### EXERCISE OBJECTIVE:
Of the entries below, return only those lines from the line with "binding implementations. Most" to the line with "different methods of", exactly, both included.

### RECORDS SHOWN:

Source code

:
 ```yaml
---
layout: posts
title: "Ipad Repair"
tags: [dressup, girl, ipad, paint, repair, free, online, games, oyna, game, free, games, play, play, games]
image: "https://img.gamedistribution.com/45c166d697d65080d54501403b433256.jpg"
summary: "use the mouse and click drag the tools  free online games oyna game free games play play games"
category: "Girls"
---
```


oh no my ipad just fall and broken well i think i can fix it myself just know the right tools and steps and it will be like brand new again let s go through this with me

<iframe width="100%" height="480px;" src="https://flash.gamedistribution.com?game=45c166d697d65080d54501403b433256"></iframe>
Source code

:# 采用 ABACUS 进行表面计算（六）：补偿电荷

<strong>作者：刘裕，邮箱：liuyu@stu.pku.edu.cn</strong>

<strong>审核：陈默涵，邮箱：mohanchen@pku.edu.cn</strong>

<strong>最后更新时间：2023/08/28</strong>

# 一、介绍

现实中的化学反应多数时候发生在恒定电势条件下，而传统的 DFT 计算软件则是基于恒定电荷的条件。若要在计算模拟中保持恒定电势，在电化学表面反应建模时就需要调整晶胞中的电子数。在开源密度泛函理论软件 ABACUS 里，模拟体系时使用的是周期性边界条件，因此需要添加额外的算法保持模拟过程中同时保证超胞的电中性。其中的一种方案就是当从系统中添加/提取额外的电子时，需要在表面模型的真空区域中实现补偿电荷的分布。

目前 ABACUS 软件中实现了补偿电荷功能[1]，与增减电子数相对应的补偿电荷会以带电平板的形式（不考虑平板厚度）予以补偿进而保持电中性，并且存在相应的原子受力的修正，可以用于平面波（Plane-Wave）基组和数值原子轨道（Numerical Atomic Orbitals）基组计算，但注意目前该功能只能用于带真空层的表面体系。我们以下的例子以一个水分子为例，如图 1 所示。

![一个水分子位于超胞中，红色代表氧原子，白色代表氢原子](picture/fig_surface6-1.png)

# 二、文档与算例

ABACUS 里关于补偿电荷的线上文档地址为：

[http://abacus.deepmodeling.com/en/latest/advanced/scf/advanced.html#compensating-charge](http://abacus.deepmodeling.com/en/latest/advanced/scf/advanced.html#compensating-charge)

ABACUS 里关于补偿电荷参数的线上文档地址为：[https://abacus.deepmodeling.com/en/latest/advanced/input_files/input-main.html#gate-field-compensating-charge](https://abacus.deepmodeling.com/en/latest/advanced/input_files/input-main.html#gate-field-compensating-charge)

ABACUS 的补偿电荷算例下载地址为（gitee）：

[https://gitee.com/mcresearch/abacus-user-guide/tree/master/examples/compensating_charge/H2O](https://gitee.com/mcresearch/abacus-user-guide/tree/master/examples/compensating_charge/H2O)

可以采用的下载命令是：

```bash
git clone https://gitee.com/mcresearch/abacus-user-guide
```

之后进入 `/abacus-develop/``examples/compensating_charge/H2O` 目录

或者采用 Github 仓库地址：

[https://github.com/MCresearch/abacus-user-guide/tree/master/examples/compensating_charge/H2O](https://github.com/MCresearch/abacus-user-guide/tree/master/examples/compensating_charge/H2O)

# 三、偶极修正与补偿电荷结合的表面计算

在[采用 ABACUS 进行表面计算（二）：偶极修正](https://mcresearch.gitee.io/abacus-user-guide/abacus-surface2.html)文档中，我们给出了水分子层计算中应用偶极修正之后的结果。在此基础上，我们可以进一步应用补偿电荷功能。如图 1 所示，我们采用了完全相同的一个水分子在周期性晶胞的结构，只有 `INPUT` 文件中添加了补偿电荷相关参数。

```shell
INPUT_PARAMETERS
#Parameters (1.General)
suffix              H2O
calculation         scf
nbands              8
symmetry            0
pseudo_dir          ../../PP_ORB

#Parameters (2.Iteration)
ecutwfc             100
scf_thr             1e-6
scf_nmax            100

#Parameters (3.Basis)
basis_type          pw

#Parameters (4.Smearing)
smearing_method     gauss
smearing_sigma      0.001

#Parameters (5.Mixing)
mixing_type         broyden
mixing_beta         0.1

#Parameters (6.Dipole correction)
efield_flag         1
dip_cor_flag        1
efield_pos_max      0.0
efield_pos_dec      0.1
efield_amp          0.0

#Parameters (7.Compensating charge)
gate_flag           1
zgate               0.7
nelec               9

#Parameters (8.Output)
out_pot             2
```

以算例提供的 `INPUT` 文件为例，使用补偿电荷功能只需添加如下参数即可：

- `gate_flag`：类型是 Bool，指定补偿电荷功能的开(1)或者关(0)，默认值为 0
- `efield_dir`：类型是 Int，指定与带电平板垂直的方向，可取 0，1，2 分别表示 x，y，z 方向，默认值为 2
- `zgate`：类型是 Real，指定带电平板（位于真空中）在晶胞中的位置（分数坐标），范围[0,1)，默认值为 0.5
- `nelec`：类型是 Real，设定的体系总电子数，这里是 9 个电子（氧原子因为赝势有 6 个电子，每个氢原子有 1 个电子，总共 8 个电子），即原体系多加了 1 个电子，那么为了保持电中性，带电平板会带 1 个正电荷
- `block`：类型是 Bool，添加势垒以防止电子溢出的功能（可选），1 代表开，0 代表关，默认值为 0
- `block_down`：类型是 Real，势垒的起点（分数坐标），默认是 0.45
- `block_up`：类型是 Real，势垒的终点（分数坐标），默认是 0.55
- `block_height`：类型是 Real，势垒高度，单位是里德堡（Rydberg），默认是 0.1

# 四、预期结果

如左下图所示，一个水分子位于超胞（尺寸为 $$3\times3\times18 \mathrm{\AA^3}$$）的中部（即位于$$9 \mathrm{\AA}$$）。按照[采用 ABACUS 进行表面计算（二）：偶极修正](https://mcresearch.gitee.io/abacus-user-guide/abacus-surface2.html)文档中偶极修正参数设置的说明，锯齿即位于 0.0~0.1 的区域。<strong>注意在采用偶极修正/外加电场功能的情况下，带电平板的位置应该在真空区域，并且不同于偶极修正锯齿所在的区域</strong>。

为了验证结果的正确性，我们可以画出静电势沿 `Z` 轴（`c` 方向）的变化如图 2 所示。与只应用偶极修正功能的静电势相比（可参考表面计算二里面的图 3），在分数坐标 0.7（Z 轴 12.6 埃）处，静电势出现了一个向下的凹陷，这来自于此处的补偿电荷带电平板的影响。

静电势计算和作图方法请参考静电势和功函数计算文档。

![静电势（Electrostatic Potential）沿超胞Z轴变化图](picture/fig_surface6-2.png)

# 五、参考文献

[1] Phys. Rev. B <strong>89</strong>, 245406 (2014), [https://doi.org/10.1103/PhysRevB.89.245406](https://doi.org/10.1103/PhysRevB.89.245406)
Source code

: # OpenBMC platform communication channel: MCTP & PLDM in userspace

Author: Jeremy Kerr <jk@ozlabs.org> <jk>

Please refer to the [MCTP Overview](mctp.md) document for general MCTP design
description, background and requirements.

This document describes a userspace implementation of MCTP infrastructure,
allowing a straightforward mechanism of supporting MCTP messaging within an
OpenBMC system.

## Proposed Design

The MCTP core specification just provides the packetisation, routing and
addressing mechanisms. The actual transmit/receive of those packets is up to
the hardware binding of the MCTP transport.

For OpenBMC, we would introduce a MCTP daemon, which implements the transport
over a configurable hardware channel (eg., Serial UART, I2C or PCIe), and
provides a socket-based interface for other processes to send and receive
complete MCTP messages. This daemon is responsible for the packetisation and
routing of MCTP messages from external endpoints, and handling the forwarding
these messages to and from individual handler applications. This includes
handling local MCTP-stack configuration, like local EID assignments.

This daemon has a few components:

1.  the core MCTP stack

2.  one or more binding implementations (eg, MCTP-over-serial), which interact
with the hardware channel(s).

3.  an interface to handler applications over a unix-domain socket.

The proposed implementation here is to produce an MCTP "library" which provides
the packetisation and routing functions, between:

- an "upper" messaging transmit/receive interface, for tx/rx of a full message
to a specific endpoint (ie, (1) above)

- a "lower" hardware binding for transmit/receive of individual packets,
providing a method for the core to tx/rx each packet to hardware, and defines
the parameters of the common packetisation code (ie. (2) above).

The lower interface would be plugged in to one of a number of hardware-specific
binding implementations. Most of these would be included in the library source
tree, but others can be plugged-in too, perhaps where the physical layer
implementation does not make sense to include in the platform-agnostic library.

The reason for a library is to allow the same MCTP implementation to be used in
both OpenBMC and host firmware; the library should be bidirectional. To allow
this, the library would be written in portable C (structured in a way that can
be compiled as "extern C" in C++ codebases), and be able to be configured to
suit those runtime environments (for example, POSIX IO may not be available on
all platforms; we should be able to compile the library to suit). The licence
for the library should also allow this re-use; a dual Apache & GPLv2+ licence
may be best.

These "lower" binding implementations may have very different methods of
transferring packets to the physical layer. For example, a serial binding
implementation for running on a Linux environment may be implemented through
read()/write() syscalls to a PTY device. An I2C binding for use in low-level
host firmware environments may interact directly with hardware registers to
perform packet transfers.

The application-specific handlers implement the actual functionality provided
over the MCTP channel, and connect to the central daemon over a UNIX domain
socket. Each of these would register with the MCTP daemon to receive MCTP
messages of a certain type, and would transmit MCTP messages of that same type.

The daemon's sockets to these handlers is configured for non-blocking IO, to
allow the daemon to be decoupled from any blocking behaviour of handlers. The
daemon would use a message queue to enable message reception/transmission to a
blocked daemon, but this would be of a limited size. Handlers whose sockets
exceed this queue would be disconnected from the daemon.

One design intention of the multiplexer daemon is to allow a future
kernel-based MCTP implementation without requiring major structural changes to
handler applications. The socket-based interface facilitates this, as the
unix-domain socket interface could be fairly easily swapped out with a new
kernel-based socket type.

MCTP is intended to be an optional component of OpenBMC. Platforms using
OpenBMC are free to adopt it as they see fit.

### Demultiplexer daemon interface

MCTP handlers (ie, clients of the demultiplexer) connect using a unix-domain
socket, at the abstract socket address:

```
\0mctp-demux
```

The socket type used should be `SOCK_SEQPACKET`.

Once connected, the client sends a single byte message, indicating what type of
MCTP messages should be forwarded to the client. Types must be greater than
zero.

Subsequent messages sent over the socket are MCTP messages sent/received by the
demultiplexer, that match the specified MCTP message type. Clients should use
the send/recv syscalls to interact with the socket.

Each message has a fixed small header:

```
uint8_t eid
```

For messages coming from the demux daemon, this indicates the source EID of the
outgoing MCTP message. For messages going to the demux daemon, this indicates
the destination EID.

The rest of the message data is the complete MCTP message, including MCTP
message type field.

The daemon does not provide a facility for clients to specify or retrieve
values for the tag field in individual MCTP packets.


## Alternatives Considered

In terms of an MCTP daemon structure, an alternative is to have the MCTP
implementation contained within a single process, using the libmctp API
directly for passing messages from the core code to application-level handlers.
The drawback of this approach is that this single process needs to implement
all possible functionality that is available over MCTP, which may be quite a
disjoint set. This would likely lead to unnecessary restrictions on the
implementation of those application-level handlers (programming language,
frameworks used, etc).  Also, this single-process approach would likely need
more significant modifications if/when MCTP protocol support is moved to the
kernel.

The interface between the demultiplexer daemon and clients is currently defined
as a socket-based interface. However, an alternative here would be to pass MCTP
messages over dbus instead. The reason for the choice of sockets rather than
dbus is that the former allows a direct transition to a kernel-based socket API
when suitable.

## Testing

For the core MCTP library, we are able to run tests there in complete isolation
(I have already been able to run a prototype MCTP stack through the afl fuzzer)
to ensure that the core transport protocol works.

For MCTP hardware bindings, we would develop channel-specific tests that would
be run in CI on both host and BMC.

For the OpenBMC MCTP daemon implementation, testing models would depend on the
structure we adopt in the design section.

### EXERCISE ANSWER:
binding implementations. Most of these would be included in the library source
tree, but others can be plugged-in too, perhaps where the physical layer
implementation does not make sense to include in the platform-agnostic library.

The reason for a library is to allow the same MCTP implementation to be used in
both OpenBMC and host firmware; the library should be bidirectional. To allow
this, the library would be written in portable C (structured in a way that can
be compiled as "extern C" in C++ codebases), and be able to be configured to
suit those runtime environments (for example, POSIX IO may not be available on
all platforms; we should be able to compile the library to suit). The licence
for the library should also allow this re-use; a dual Apache & GPLv2+ licence
may be best.

These "lower" binding implementations may have very different methods of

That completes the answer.